Start of Recorded information
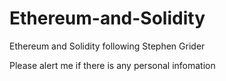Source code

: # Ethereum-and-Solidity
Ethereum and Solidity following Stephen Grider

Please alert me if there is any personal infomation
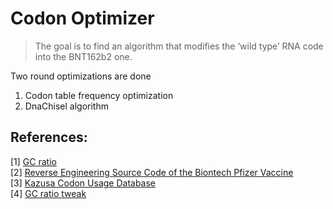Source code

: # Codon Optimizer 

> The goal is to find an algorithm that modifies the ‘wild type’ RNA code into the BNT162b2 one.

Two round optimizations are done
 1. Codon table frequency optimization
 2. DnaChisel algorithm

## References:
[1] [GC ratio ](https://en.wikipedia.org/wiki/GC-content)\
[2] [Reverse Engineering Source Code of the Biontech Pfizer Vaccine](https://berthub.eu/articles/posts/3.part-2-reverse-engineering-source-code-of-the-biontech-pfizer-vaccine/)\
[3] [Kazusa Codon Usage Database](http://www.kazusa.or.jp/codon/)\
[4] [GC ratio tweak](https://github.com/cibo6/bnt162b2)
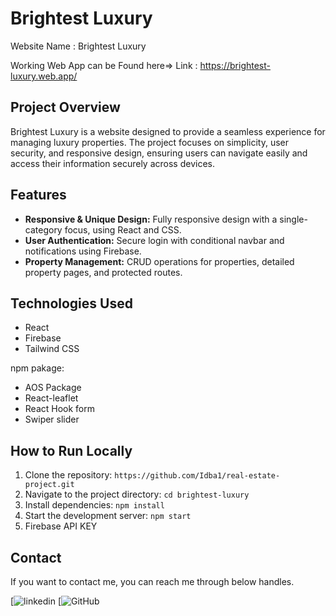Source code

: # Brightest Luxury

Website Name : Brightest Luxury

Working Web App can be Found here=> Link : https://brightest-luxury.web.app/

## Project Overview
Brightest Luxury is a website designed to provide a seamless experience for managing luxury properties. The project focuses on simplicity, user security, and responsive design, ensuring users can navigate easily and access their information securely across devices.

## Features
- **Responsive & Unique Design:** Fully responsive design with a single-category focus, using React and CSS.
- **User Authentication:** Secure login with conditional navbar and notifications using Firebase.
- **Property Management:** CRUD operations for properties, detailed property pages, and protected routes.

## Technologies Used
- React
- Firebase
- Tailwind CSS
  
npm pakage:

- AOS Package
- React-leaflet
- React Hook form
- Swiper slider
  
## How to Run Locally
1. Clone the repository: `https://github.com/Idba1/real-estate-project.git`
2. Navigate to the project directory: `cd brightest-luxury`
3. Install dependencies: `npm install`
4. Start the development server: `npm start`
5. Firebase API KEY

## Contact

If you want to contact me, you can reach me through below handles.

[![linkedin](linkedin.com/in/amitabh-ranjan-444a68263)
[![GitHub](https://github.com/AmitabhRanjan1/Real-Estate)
End of Recorded information
Start of Recorded information
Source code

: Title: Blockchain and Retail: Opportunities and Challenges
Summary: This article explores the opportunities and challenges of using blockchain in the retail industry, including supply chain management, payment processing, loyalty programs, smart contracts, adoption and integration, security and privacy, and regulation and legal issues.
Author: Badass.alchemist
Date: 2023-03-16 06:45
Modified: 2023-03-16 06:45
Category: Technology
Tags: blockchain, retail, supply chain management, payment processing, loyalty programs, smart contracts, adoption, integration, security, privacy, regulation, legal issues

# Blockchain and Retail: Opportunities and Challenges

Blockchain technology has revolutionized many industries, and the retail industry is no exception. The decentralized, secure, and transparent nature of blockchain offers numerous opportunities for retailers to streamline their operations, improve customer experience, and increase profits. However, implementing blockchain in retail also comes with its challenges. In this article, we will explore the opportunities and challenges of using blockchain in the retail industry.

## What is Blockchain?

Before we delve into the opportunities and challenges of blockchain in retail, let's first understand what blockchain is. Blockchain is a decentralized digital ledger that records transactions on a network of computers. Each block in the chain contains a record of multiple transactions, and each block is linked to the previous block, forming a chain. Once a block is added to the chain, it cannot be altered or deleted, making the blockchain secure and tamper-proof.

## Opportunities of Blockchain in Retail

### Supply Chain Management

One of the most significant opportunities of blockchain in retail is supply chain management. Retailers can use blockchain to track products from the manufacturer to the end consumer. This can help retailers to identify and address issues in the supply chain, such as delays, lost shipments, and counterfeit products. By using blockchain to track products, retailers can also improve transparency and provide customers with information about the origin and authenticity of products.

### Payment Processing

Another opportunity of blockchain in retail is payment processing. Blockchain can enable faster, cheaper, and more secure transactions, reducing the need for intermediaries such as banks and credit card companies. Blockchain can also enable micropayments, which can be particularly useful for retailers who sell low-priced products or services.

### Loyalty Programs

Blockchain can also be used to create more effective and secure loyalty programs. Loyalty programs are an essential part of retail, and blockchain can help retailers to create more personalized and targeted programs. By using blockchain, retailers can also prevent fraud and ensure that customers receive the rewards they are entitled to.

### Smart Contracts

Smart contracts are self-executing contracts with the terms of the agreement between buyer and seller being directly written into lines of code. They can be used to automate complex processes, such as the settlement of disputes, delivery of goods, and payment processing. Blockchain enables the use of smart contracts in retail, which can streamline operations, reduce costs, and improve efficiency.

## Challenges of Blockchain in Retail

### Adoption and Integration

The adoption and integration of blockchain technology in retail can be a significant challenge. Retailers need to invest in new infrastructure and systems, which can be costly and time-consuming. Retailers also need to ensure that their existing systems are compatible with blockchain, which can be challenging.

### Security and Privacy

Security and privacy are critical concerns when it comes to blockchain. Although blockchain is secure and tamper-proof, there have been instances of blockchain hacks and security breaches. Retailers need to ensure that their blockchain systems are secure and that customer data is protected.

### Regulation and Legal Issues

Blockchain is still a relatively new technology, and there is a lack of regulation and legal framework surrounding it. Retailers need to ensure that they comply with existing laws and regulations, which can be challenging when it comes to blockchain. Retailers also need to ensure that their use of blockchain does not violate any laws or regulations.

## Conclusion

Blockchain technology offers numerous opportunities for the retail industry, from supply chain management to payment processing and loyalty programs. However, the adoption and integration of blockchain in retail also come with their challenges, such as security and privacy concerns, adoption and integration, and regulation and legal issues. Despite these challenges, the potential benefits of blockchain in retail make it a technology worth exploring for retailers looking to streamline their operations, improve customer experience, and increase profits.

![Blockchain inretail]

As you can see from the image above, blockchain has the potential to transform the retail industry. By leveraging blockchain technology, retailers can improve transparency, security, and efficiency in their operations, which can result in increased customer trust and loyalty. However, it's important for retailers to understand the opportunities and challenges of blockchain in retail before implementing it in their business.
End of Recorded information
» **Problem statement**:
In the records above, find the line containing "Please alert me" and the line containing "[2] [Reverse Engineering", then give both of them again word for word along with every line between. Omit any pictures.

» **Result of this task**:
Please alert me if there is any personal infomation
Source code

: # Codon Optimizer 

> The goal is to find an algorithm that modifies the ‘wild type’ RNA code into the BNT162b2 one.

Two round optimizations are done
 1. Codon table frequency optimization
 2. DnaChisel algorithm

## References:
[1] [GC ratio ](https://en.wikipedia.org/wiki/GC-content)\
[2] [Reverse Engineering Source Code of the Biontech Pfizer Vaccine](https://berthub.eu/articles/posts/3.part-2-reverse-engineering-source-code-of-the-biontech-pfizer-vaccine/)\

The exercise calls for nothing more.